The futures contracts that use degree days as their basis usually aggregate these figures over a given month or season. For example, based on current futures prices, traders are predicting that temperatures in Las Vegas this coming July will result in a total of 846 CDDs, which roughly corresponds to an average temperature of 92 degrees. In contrast, the July contract for Portland, Ore., is trading for just 154 CDDs, which is roughly equivalent to an average of 70 degrees. If you believe that July will be hotter than this, then buying a futures contract will let you profit from temperatures above these levels. Selling a contract will make money if it turns out to be cooler than the futures prices reflect.

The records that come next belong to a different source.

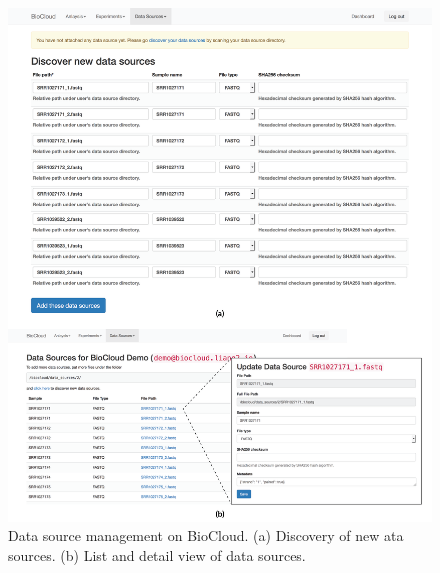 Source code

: \begin{figure}[!tbp]
\centering
\includegraphics[width=1\textwidth]{images/biocloud_data_source}
\caption[Data source management on BioCloud]{
    Data source management on BioCloud.
    (a) Discovery of new ata sources.
    (b) List and detail view of data sources.
}
\label{fig:biocloud-data-source}
\end{figure}

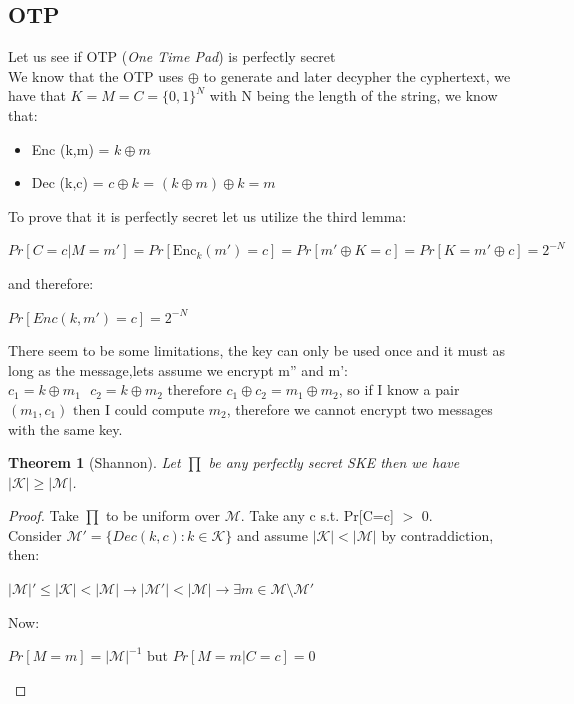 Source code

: \documentclass[11pt, a4paper]{article}
\newtheorem{thm}{Theorem}
\begin{document}
\subsection{OTP}
Let us see if OTP (\textit{One Time Pad}) is perfectly secret\\
We know that the OTP uses $\oplus$ to generate and later decypher the cyphertext, we have that $K=M=C=\{0,1\}^N$ with N being the length of the string, we know that:
\begin{itemize}
    \item Enc (k,m) = $k \oplus m$
    \item Dec (k,c) = $c \oplus k$ = $(k \oplus m) \oplus k = m$
\end{itemize}
To prove that it is perfectly secret let us utilize the third lemma:
\begin{center}
    $Pr[C=c | M=m'] = Pr[\text{Enc}_k (m') = c] = Pr[m' \oplus K = c] = Pr[K = m' \oplus c] = 2^{-N}$
\end{center}
and therefore:\\
\begin{center}
    $Pr[Enc(k,m') = c] = 2^{-N}$
\end{center}
There seem to be some limitations, the key can only be used once and it must as long as the message,lets assume we encrypt m'' and m':
$c_1 = k \oplus m_1\text{    } c_2 = k \oplus m_2 \text{ therefore } c_1 \oplus c_2 = m_1 \oplus m_2$, so if I know a pair $(m_1,c_1) \text{ then I could compute } m_2$, therefore we cannot encrypt two messages with the same key.
\begin{thm}[Shannon]
Let $\prod$ be any perfectly secret SKE then we have $|\mathcal{K}| \ge |\mathcal{M}|$.
\end{thm}
\begin{proof}
Take $\prod$ to be uniform over $\mathcal{M}$. Take any c s.t. Pr[C=c] $>$ 0.\\
Consider $\mathcal{M'} = \{Dec(k,c): k \in \mathcal{K}\}$ and assume $|\mathcal{K}| < |\mathcal{M}|$ by contraddiction, then:\\
\begin{center}
    $|\mathcal{M}|' \leq |\mathcal{K}| < |\mathcal{M}| \rightarrow |\mathcal{M'}| < |\mathcal{M}| \rightarrow \exists m \in \mathcal{M} \setminus \mathcal{M'}$
\end{center}
Now:\\
\begin{center}
   $ Pr[M=m] = |\mathcal{M}|^{-1} \text{ but } Pr[M=m | C=c] = 0 $
\end{center}

\end{proof}
\end{document}
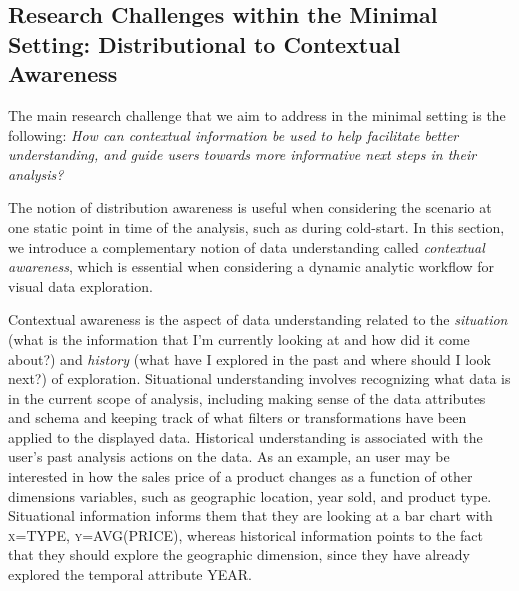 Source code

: \subsection{Research Challenges within the Minimal Setting: Distributional to Contextual Awareness}


\par The main research challenge that we aim to address in the minimal setting is the following: {\em How can contextual information be used to help facilitate better understanding, and guide users towards more informative next steps in their analysis?}

\par The notion of distribution awareness is useful when considering the scenario at one static point in time of the analysis, such as during cold-start. In this section, we introduce a complementary notion of data understanding called \textit{contextual awareness}, which is essential when considering a dynamic analytic workflow for visual data exploration.
\par Contextual awareness is the aspect of 
data understanding related to 
the \textit{situation} (what is the information 
that I'm currently looking at and how did it come about?) 
and \textit{history} (what have I explored in the past 
and where should I look next?) of exploration. 
Situational understanding involves recognizing 
what data is in the current 
scope of analysis, 
including making sense of the data attributes 
and schema and keeping track of what filters or 
transformations have been applied to the displayed data. 
Historical understanding is associated with 
the user's past analysis actions on the data. 
As an example, an user may be interested 
in how the sales price of a product changes 
as a function of other dimensions variables, 
such as geographic location, year sold, and product type. 
Situational information informs them that they are 
looking at a bar chart with \textsc{x=TYPE}, \textsc{y=AVG(PRICE)}, 
whereas historical information points 
to the fact that they should explore the 
geographic dimension, since they have 
already explored the temporal attribute \textsc{YEAR}.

In addition to degree-day measurements, you can also find futures based on other measures. One contract measures the number of "frost days," or days on which temperatures fall below certain levels around freezing. You can also find futures based on the total snowfall a given city receives in a given month, as well as contracts that use the actual average temperature to determine their value.

Who uses weather futures?
The existence of a market for weather-based futures contracts indicates that some investors and speculators have a use for them. Perhaps the industry that is most directly affected by the weather -- and, specifically, by temperature levels -- is the energy industry. Suppliers of heating oil, natural gas, and other fuels used for winter heating benefit from higher volumes during cold winters but sell much less when winters are warmer. On the other hand, companies that generate electricity see much higher summer demand when temperatures are hotter than during a cool summer. Therefore, a company that makes electricity, such as Great Plains Energy (NYSE:GXP), might decide to sell weather futures to ensure a certain level of profits even if the summer is cooler than expected.

The weather also has direct and indirect effects on a number of other industries. Insurance companies' loss experience varies greatly with the weather: While temperatures alone don't define whether major losses will occur, temperature patterns may show a higher or lower likelihood of some types of weather events that cause significant damage. For example, high temperatures in the cities along the Gulf of Mexico during the summer months may indicate a higher probability of major hurricanes. For some tourist businesses, such as ski-resort operator Vail Resorts (NYSE:MTN), a lack of cold weather can spell disaster for an entire year's profits, while good snow can lead to exceptional years.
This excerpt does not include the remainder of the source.